Exercise goal
From the line below that contains "The issue with" to the line that contains "This means that", repeat every line exactly, both ends included, and nothing else.

== Records for the task

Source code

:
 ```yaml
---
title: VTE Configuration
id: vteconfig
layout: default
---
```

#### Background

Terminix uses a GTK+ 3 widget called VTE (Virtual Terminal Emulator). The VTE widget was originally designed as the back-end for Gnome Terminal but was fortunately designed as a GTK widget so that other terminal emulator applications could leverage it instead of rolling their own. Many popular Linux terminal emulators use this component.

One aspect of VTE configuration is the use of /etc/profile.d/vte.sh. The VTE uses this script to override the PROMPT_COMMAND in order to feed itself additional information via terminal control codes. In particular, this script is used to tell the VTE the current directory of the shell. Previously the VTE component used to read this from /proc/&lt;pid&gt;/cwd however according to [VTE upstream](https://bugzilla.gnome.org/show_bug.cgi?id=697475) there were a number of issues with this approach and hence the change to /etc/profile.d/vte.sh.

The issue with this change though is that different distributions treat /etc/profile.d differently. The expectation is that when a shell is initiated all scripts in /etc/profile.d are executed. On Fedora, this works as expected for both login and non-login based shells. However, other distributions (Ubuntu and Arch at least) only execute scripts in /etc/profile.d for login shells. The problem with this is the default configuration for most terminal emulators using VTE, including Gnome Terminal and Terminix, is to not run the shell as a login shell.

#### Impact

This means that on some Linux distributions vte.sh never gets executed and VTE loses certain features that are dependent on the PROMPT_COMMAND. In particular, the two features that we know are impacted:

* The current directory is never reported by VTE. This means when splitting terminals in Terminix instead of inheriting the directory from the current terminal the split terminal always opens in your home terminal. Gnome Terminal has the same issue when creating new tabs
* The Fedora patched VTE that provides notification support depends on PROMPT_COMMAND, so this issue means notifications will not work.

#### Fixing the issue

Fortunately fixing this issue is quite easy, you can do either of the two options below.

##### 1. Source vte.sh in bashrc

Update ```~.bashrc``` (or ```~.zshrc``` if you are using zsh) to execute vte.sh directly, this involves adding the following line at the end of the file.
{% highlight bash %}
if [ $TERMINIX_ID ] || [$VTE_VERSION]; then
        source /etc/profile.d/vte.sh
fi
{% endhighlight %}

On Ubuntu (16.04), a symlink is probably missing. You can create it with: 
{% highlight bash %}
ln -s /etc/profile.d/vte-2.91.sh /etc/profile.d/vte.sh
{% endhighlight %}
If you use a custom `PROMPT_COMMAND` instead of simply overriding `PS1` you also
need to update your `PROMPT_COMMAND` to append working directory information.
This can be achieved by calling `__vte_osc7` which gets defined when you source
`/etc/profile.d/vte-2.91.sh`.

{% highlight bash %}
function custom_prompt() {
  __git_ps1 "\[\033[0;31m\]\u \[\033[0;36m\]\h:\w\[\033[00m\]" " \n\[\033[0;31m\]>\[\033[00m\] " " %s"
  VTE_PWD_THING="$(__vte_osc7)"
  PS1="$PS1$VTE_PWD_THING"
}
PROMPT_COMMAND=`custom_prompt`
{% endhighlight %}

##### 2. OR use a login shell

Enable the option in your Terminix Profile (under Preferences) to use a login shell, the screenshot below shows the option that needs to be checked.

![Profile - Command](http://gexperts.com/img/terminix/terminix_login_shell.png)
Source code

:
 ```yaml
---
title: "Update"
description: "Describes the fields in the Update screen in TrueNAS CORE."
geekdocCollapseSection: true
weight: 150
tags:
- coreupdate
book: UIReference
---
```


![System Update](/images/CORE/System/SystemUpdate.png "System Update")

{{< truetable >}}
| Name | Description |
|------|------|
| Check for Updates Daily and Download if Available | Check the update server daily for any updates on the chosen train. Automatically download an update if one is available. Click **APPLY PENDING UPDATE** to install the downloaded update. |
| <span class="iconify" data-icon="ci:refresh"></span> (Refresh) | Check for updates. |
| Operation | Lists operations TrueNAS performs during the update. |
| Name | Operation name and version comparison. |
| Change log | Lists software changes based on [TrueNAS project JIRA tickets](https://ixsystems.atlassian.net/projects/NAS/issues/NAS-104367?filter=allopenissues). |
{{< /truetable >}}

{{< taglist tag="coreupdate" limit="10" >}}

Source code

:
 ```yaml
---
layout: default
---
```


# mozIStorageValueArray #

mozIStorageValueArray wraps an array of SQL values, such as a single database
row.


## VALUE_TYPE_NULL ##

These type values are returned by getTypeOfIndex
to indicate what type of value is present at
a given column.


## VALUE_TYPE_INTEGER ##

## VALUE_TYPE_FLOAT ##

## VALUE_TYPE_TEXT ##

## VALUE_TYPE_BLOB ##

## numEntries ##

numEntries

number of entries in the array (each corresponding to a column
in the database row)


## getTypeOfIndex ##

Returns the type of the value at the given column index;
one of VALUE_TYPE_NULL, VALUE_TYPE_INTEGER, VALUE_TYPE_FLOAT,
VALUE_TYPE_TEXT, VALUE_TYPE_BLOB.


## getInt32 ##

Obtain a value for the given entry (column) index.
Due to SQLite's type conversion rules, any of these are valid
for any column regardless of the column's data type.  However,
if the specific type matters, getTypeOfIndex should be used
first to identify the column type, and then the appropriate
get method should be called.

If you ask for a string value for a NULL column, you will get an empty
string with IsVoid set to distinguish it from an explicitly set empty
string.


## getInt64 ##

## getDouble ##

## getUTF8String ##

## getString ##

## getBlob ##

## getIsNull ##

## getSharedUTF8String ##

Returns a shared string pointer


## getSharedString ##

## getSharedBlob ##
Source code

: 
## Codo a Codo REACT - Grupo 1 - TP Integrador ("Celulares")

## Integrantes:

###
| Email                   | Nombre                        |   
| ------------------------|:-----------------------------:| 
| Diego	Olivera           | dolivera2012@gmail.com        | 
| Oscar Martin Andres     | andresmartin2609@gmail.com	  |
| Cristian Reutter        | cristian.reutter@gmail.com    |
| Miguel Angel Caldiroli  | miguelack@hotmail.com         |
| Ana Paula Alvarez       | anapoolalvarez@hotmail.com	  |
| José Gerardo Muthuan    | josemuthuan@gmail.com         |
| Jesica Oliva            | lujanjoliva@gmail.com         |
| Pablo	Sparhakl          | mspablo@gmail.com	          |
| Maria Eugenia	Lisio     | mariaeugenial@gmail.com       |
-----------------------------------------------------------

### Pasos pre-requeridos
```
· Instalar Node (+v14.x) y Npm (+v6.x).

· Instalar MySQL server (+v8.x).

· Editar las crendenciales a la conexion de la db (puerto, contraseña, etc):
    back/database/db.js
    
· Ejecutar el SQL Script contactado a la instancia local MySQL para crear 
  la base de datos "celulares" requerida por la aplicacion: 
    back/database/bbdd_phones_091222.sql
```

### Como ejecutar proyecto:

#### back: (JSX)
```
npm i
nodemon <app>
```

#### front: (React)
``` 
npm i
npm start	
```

====
== Records for the task

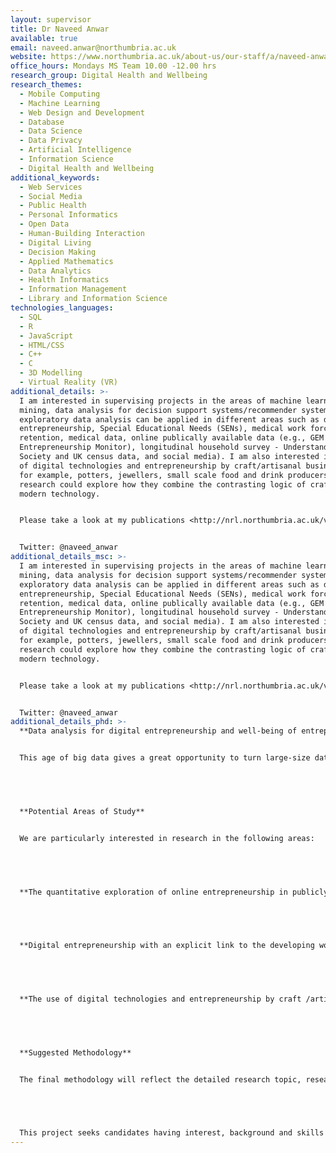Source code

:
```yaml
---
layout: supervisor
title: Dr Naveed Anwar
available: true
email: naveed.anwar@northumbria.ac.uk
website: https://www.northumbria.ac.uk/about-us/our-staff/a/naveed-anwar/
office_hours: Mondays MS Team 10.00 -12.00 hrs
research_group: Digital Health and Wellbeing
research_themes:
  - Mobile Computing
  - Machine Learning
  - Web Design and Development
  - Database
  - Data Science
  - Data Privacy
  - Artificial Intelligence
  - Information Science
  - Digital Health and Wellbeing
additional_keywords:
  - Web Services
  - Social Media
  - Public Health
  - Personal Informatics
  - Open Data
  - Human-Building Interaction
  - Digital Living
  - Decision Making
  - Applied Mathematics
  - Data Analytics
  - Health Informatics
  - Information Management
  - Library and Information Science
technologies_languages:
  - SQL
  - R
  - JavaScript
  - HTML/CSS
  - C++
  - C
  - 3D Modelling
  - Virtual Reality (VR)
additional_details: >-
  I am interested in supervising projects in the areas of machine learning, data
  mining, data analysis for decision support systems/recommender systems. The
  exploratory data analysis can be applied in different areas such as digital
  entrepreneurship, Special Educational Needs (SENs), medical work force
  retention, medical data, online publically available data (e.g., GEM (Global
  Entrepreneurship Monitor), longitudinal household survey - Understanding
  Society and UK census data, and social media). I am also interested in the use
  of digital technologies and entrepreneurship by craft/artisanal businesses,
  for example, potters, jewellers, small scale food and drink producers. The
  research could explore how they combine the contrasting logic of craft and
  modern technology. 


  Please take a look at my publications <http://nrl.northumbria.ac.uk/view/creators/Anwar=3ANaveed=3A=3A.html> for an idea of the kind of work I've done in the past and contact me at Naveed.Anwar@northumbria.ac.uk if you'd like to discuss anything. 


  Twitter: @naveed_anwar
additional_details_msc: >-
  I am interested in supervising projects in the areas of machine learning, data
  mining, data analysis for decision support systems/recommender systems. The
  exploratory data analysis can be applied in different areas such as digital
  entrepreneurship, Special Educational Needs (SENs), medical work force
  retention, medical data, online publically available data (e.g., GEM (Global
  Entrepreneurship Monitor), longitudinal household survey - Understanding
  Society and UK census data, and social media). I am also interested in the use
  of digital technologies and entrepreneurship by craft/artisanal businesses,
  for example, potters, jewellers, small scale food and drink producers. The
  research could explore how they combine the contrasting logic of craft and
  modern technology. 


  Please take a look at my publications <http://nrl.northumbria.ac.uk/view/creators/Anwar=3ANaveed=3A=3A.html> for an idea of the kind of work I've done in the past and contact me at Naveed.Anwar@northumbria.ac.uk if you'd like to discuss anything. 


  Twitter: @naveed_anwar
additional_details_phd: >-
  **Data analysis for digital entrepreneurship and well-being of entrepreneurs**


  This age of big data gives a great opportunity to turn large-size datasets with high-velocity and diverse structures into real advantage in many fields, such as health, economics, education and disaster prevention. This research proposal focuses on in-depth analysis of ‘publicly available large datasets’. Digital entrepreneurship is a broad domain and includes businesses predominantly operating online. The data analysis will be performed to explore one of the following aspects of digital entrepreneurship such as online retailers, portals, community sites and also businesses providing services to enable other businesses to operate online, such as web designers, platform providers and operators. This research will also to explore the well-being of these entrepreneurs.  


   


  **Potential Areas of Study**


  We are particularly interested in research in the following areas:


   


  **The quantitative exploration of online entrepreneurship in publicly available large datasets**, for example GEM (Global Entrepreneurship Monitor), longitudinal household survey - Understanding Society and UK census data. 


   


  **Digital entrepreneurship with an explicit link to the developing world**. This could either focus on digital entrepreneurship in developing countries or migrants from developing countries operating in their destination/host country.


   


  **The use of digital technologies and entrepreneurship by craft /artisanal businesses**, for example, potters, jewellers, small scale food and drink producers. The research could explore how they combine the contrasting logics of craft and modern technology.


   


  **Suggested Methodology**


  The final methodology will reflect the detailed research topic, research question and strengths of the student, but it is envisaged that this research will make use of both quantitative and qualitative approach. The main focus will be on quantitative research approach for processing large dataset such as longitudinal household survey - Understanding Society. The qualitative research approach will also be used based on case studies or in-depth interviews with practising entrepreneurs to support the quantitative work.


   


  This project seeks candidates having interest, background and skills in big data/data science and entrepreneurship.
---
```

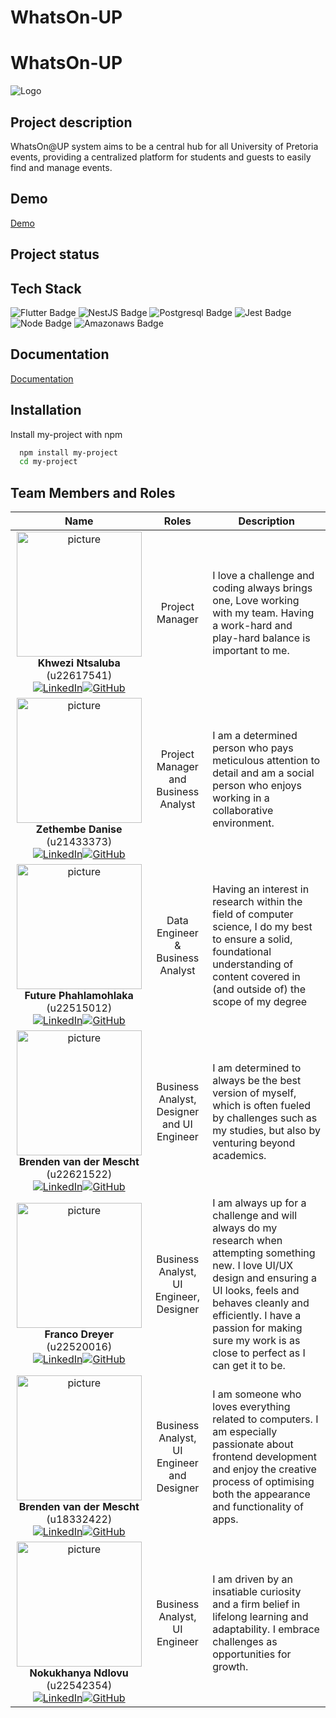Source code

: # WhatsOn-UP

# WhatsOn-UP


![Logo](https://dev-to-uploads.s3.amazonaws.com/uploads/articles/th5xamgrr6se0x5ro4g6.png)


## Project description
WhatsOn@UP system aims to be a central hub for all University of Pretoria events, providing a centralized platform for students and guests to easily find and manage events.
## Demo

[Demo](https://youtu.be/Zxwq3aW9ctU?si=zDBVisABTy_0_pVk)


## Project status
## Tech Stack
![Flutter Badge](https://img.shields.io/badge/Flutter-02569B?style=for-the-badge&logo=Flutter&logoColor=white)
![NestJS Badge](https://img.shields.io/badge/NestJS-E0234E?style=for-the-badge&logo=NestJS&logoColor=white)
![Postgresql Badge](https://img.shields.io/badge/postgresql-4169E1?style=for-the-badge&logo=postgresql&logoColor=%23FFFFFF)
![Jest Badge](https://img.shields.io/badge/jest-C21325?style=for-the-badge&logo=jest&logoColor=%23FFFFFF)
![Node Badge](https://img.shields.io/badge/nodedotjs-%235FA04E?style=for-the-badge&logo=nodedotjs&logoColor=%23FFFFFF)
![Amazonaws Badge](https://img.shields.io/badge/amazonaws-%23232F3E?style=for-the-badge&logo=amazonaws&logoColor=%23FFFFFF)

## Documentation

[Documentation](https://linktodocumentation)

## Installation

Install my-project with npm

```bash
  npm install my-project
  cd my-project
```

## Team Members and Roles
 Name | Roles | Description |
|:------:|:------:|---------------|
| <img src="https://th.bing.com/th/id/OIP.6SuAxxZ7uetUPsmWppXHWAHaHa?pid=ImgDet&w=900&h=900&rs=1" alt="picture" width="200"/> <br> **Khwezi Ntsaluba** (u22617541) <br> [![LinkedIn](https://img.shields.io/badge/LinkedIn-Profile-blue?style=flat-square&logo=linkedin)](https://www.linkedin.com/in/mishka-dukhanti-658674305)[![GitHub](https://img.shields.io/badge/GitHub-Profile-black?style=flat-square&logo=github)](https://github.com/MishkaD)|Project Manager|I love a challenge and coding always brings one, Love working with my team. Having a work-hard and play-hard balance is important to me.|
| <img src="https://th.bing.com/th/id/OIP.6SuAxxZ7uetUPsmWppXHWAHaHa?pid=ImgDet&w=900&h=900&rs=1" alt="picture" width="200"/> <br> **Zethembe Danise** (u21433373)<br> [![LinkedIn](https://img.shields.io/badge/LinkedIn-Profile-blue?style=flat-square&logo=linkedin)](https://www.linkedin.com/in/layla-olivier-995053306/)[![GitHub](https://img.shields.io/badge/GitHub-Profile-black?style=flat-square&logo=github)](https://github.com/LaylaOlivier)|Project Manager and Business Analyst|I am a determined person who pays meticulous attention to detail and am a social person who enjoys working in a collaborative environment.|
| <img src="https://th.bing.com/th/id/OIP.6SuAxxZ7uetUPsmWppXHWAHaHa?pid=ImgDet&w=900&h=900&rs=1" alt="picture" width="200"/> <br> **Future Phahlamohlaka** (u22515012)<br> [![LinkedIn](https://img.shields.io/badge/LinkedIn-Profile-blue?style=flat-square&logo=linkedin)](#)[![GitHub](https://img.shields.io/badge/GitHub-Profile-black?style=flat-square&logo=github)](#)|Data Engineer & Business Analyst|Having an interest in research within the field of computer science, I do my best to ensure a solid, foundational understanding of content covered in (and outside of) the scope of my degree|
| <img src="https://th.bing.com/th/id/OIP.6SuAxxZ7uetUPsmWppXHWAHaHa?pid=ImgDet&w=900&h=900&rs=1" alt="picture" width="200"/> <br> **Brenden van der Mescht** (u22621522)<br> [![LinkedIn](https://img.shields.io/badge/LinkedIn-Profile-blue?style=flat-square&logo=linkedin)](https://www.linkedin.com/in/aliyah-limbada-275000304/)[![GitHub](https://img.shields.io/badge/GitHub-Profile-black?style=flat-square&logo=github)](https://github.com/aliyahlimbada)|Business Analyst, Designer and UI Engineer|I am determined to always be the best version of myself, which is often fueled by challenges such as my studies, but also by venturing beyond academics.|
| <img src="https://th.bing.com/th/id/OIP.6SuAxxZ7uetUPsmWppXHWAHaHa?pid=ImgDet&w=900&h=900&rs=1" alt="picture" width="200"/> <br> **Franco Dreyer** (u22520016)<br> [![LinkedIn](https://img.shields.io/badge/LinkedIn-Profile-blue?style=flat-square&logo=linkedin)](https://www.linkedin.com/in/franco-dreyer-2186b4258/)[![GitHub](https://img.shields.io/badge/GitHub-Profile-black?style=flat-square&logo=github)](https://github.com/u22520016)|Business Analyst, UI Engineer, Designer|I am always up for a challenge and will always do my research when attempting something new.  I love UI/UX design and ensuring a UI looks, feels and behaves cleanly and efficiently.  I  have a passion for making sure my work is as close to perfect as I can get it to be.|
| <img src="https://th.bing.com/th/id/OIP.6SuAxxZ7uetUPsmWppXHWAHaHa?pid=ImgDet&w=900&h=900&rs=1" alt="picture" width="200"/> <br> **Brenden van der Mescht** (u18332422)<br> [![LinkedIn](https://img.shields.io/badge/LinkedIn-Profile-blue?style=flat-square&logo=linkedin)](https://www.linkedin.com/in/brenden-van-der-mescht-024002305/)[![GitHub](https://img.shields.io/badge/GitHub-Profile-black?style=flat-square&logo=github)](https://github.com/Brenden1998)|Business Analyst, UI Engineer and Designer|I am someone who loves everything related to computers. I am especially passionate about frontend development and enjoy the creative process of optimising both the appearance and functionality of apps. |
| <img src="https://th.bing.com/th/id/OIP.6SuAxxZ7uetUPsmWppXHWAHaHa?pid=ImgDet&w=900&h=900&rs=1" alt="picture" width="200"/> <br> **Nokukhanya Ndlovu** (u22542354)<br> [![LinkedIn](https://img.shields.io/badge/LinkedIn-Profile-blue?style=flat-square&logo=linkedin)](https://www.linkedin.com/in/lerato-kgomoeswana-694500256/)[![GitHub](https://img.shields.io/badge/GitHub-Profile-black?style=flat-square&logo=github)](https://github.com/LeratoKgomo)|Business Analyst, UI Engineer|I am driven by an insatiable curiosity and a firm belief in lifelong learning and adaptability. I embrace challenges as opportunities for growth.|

====

Answer to this task
The issue with this change though is that different distributions treat /etc/profile.d differently. The expectation is that when a shell is initiated all scripts in /etc/profile.d are executed. On Fedora, this works as expected for both login and non-login based shells. However, other distributions (Ubuntu and Arch at least) only execute scripts in /etc/profile.d for login shells. The problem with this is the default configuration for most terminal emulators using VTE, including Gnome Terminal and Terminix, is to not run the shell as a login shell.

#### Impact

This means that on some Linux distributions vte.sh never gets executed and VTE loses certain features that are dependent on the PROMPT_COMMAND. In particular, the two features that we know are impacted:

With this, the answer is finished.